Better to be alone and be right! Our society teaches us to be so prideful. So many of us think that to compromise is to be weak, and women have spent so many years trying to earn independence and respect that they are now on the total other side: deathly afraid to appear weak, and therefore likely to be completely inflexible. Gottlieb goes on to say:
As I say in the beginning of the book, settling in our culture has this very negative connotation like you're picking the schlubby guy who repulses you. That's not what I'm talking about. What I'm saying is we consider picking someone who doesn't meet everything on our checklist. Like that's sort of what our culture is like: "Well, he's not this or that or the other thing, and am I settling?" We're so worried that we're settling if we don't get 100 percent of what we want. So I'm encouraging women to, yes, not get 100 percent of what they want. Some people call that settling, some people don't. I call it finding a great husband.
This is interesting, too, because it seems women are more often preoccupied with the slight imperfections in their partners than men are. I think women ask themselves the "am I settling" question much more often than men do. Men probably just ask themselves the "is she going to get fat in a few years" question. (Kidding. Mostly.)
So anyway, of course all of this reminded me of a study they're covering at church right now- a book by Chip Ingram called, Love, Sex and Lasting Relationships. One of the most interesting things that Chip talks about is the formula for love: God's way, and the world's way. The world's way (the Hollywood formula, as he calls it) goes like this:
1. Find the right person.
2. Fall in love. (Get really emotional, really fast.)
3. Put all your hopes and dreams on that person.
4. When it doesn't work, assume you've chosen the wrong person and go out and look for a new mate. Repeat. Over and over and over.
God's way goes like this:
1. Become the right person.
2. Walk in love, choosing to love someone no matter what (agape).
3. Put all of your hopes and dreams in God, knowing only he can fulfill you, not another (flawed) human being.
4. Start over at step one if it doesn't work out.

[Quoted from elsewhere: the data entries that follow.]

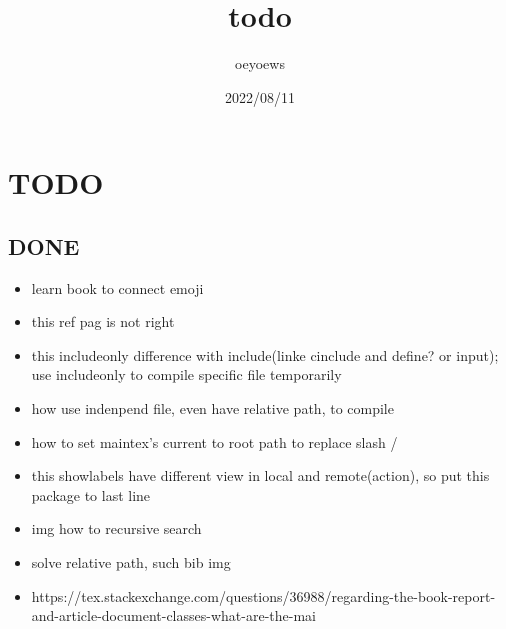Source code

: \documentclass[UTF8]{article}
\title{todo \emoji{check-mark-button}}
\author{oeyoews}
\date{2022/08/11}
\begin{document}
\maketitle

\section{ TODO }%
\label{sec:TODO}

\begin{itemize}
\end{itemize}

\subsection{ DONE}%
\label{sec:DONE}

\begin{itemize}
	\item learn book to connect emoji
	\item this ref pag is not right
	\item this includeonly difference with include(linke cinclude and define? or
    input); use includeonly to compile specific file temporarily
	\item how use indenpend file, even have relative path, to compile
	\item how to set maintex's current to root path to replace slash /
	\item this showlabels have different view in local and remote(action), so put
	      this package to last line
	\item img how to recursive search
	\item solve relative path, such bib img
	\item https://tex.stackexchange.com/questions/36988/regarding-the-book-report-and-article-document-classes-what-are-the-mai
\end{itemize}
\end{document}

The reason Gottlieb's book reminds me of Ingram's is because it turns the focus more onto ourselves. God suggests we remove the plank from our own eye before removing the splinter from someone else's, and so it should be in love as well. The problem is, society teaches something very different. Taylor Swift sings, "Romeo, save me..." as though another person is going to come into our lives and make us whole. Where is the feminism in that? We are skewed in our belief that the knight-in-shining-armour will sweep us off our feet, but yet we will retain our autonomy. So many of us are dissatisfied with men who aren't "sensitive" enough and won't "listen to our feelings," but yet we want them to treat us as gender equals. Women will be women, and men will be men.
Maybe the reason marriages were more successful in centuries past was because there weren't any outside factors influencing people to think that maybe, just maybe, there was someone out there who was just a little bit better than their current spouse. (Men, this goes for you too because I know sometimes you get to thinking you could score an Angelina Jolie look-alike if you just. kept. looking.)
Maybe we're all just too caught up in the Hollywood formula, and we need to get back to our roots. Somewhere along the way, someone convinced us that perfect people exist. And, while we ourselves are not perfect, we deserve someone who is- and we should search until we die, if we have to, to find that person. Phew! Don't know about you, but that sounds exhausting. I'd rather spend my time on something more useful.
In fact, I'll start by removing shards of wood from my eye.